In a moment of serene curiosity, you lean forward, taking a whiff of the aroma of an English lavender shrub. Suddenly, a bzz emerges from your left periphery, accompanied by its subtle vibration. Your eyes shift, and there it is—a bee, or so it seems. But upon closer examination, a revelation dawns upon you—it's not a bee at all; it's something far more intriguing: an Autonomous Drone Insect (ADI).
Remember the chilling portrayal in "Hated in the Nation" from TV series Black Mirror? In this cautionary tale, the world grapples with the aftermath of Colony Collapse Disorder, leading to the extinction of real bees. Enter ADIs, synthetic bees designed to save a fragile food system. Sounds like a brilliant solution, doesn't it? A glimpse of a utopian future, perhaps. Yet, the plot takes an unsettling turn, unveiling a dystopian reality. These very ADIs, while restoring the ecosystem, become agents of a daily murder spree, targeting individuals marked by the "DeathTo" social media hashtag. Black Mirror's narrative, though fictional, resonates with a profound truth–the unanticipated repercussions of seemingly harmless innovations.
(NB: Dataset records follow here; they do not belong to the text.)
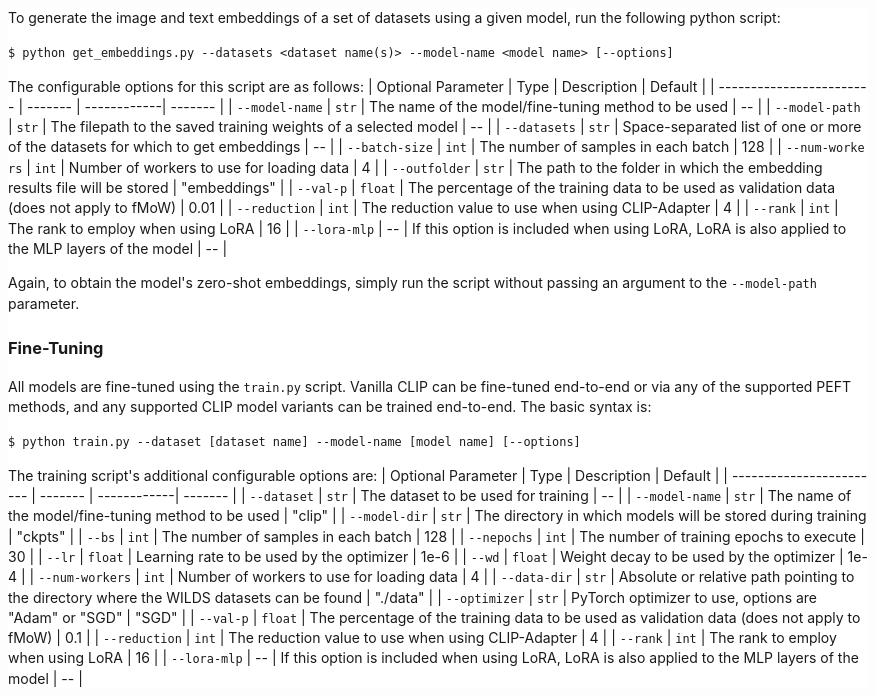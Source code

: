 To generate the image and text embeddings of a set of datasets using a given model, run the following python script:

```console
$ python get_embeddings.py --datasets <dataset name(s)> --model-name <model name> [--options]
```

The configurable options for this script are as follows:
| Optional Parameter       | Type    | Description | Default |
| ------------------------ | ------- | ------------| ------- |
| `--model-name`           | `str`   | The name of the model/fine-tuning method to be used | -- |
| `--model-path`           | `str`   | The filepath to the saved training weights of a selected model | -- |
| `--datasets`             | `str`   | Space-separated list of one or more of the datasets for which to get embeddings | -- |
| `--batch-size`           | `int`   | The number of samples in each batch | 128 |
| `--num-workers`          | `int`   | Number of workers to use for loading data | 4 |
| `--outfolder`            | `str`   | The path to the folder in which the embedding results file will be stored | "embeddings" |
| `--val-p`                | `float` | The percentage of the training data to be used as validation data (does not apply to fMoW) | 0.01 |
| `--reduction`            | `int`   | The reduction value to use when using CLIP-Adapter | 4 |
| `--rank`                 | `int`   | The rank to employ when using LoRA | 16 |
| `--lora-mlp`             | --      | If this option is included when using LoRA, LoRA is also applied to the MLP layers of the model | -- |

Again, to obtain the model's zero-shot embeddings, simply run the script without passing an argument to the `--model-path` parameter.

### Fine-Tuning
All models are fine-tuned using the `train.py` script. Vanilla CLIP can be fine-tuned end-to-end or via any of the supported PEFT methods, and any supported CLIP model variants can be trained end-to-end. The basic syntax is:

```console
$ python train.py --dataset [dataset name] --model-name [model name] [--options]
```

The training script's additional configurable options are:
| Optional Parameter       | Type    | Description | Default |
| ------------------------ | ------- | ------------| ------- |
| `--dataset`              | `str`   | The dataset to be used for training | -- |
| `--model-name`           | `str`   | The name of the model/fine-tuning method to be used | "clip" |
| `--model-dir`            | `str`   | The directory in which models will be stored during training | "ckpts" |
| `--bs`                   | `int`   | The number of samples in each batch | 128 |
| `--nepochs`              | `int`   | The number of training epochs to execute | 30 |
| `--lr`                   | `float` | Learning rate to be used by the optimizer | 1e-6 |
| `--wd`                   | `float` | Weight decay to be used by the optimizer | 1e-4 |
| `--num-workers`          | `int`   | Number of workers to use for loading data | 4 |
| `--data-dir`             | `str`   | Absolute or relative path pointing to the directory where the WILDS datasets can be found | "./data" |
| `--optimizer`            | `str`   | PyTorch optimizer to use, options are "Adam" or "SGD" | "SGD" |
| `--val-p`                | `float` | The percentage of the training data to be used as validation data (does not apply to fMoW) | 0.1 |
| `--reduction`            | `int`   | The reduction value to use when using CLIP-Adapter | 4 |
| `--rank`                 | `int`   | The rank to employ when using LoRA | 16 |
| `--lora-mlp`             | --      | If this option is included when using LoRA, LoRA is also applied to the MLP layers of the model | -- |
Now, as the world confronts the undeniable challenges of global climate change, we face a similar dilemma.
Harnessing the agility of insects, which continue to navigate their surroundings despite injury, has long inspired robotics research. While rigid actuators (mechanical components that produce precise, controlled motion, converting energy into movement) have demonstrated exceptional mobility and manipulation capabilities, they falter in comparison to the resilience exhibited by living organisms when handling unexpected damage. This disparity has prompted the emergence of ‘Dielectric Elastomer Actuators’ (DEAs), a category of soft transducers. Soft transducers are flexible devices that also convert energy, similar to rigid actuators, but can undergo deformation without losing functionality. These DEAs function akin to muscles, endowing robots with a newfound elegance in their movements across air, land, and underwater—mirroring the capabilities of their rigid actuator counterparts (Kim et al., 2023).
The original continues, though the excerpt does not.